When your job involves looking at a computer screen all day, it is important that your screen is built to minimize the risks of eye-strain, and other potential injuries. There is a large market for PC monitors, and technology has made it so that having a high quality monitor in your own home can be quite affordable – though it is still an important investment.
What to consider when buying?
The resolution refers to how many pixels can be displayed in a specific area – usually measured as the number of pixels in width x the number of pixels in height (e.g. 1080 x 1920). In today’s market, the standard for a monitor fit for office work should have at least a 1080 x 1920 resolution – this is known as Full HD. But, going up in resolution, you also have Quad HD, 4K Ultra HD, and 8K Ultra HD.

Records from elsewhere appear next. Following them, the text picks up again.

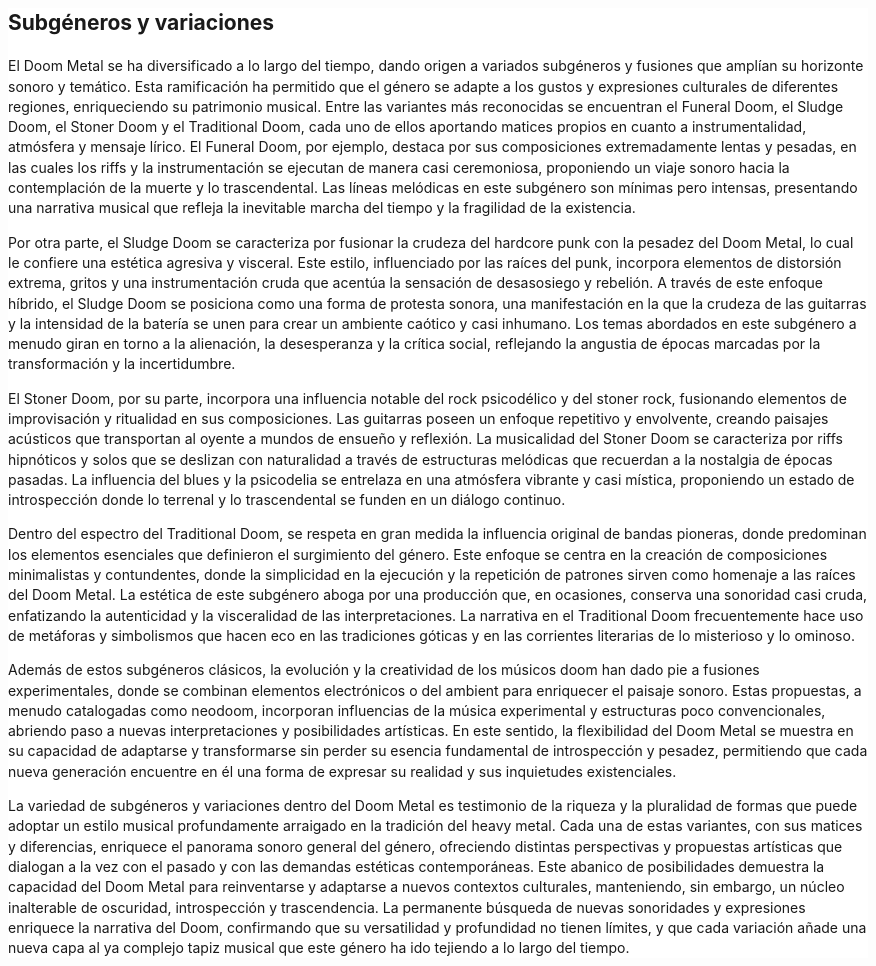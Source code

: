 ## Subgéneros y variaciones

El Doom Metal se ha diversificado a lo largo del tiempo, dando origen a variados subgéneros y fusiones que amplían su horizonte sonoro y temático. Esta ramificación ha permitido que el género se adapte a los gustos y expresiones culturales de diferentes regiones, enriqueciendo su patrimonio musical. Entre las variantes más reconocidas se encuentran el Funeral Doom, el Sludge Doom, el Stoner Doom y el Traditional Doom, cada uno de ellos aportando matices propios en cuanto a instrumentalidad, atmósfera y mensaje lírico. El Funeral Doom, por ejemplo, destaca por sus composiciones extremadamente lentas y pesadas, en las cuales los riffs y la instrumentación se ejecutan de manera casi ceremoniosa, proponiendo un viaje sonoro hacia la contemplación de la muerte y lo trascendental. Las líneas melódicas en este subgénero son mínimas pero intensas, presentando una narrativa musical que refleja la inevitable marcha del tiempo y la fragilidad de la existencia.

Por otra parte, el Sludge Doom se caracteriza por fusionar la crudeza del hardcore punk con la pesadez del Doom Metal, lo cual le confiere una estética agresiva y visceral. Este estilo, influenciado por las raíces del punk, incorpora elementos de distorsión extrema, gritos y una instrumentación cruda que acentúa la sensación de desasosiego y rebelión. A través de este enfoque híbrido, el Sludge Doom se posiciona como una forma de protesta sonora, una manifestación en la que la crudeza de las guitarras y la intensidad de la batería se unen para crear un ambiente caótico y casi inhumano. Los temas abordados en este subgénero a menudo giran en torno a la alienación, la desesperanza y la crítica social, reflejando la angustia de épocas marcadas por la transformación y la incertidumbre.

El Stoner Doom, por su parte, incorpora una influencia notable del rock psicodélico y del stoner rock, fusionando elementos de improvisación y ritualidad en sus composiciones. Las guitarras poseen un enfoque repetitivo y envolvente, creando paisajes acústicos que transportan al oyente a mundos de ensueño y reflexión. La musicalidad del Stoner Doom se caracteriza por riffs hipnóticos y solos que se deslizan con naturalidad a través de estructuras melódicas que recuerdan a la nostalgia de épocas pasadas. La influencia del blues y la psicodelia se entrelaza en una atmósfera vibrante y casi mística, proponiendo un estado de introspección donde lo terrenal y lo trascendental se funden en un diálogo continuo.

Dentro del espectro del Traditional Doom, se respeta en gran medida la influencia original de bandas pioneras, donde predominan los elementos esenciales que definieron el surgimiento del género. Este enfoque se centra en la creación de composiciones minimalistas y contundentes, donde la simplicidad en la ejecución y la repetición de patrones sirven como homenaje a las raíces del Doom Metal. La estética de este subgénero aboga por una producción que, en ocasiones, conserva una sonoridad casi cruda, enfatizando la autenticidad y la visceralidad de las interpretaciones. La narrativa en el Traditional Doom frecuentemente hace uso de metáforas y simbolismos que hacen eco en las tradiciones góticas y en las corrientes literarias de lo misterioso y lo ominoso.

Además de estos subgéneros clásicos, la evolución y la creatividad de los músicos doom han dado pie a fusiones experimentales, donde se combinan elementos electrónicos o del ambient para enriquecer el paisaje sonoro. Estas propuestas, a menudo catalogadas como neodoom, incorporan influencias de la música experimental y estructuras poco convencionales, abriendo paso a nuevas interpretaciones y posibilidades artísticas. En este sentido, la flexibilidad del Doom Metal se muestra en su capacidad de adaptarse y transformarse sin perder su esencia fundamental de introspección y pesadez, permitiendo que cada nueva generación encuentre en él una forma de expresar su realidad y sus inquietudes existenciales.

La variedad de subgéneros y variaciones dentro del Doom Metal es testimonio de la riqueza y la pluralidad de formas que puede adoptar un estilo musical profundamente arraigado en la tradición del heavy metal. Cada una de estas variantes, con sus matices y diferencias, enriquece el panorama sonoro general del género, ofreciendo distintas perspectivas y propuestas artísticas que dialogan a la vez con el pasado y con las demandas estéticas contemporáneas. Este abanico de posibilidades demuestra la capacidad del Doom Metal para reinventarse y adaptarse a nuevos contextos culturales, manteniendo, sin embargo, un núcleo inalterable de oscuridad, introspección y trascendencia. La permanente búsqueda de nuevas sonoridades y expresiones enriquece la narrativa del Doom, confirmando que su versatilidad y profundidad no tienen límites, y que cada variación añade una nueva capa al ya complejo tapiz musical que este género ha ido tejiendo a lo largo del tiempo.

Brightness & Contrast should also be a consideration. When speaking to a professional IT Managed Services Company in the UK, they stated that you need a bright screen so that your eyes don’t struggle to see what is being displayed. A high contrast also helps to reduce the effort your eyes are putting in. Monitor brightness is measured by Nits – an average brightness for an indoor monitor should be between 200 and 300 nits.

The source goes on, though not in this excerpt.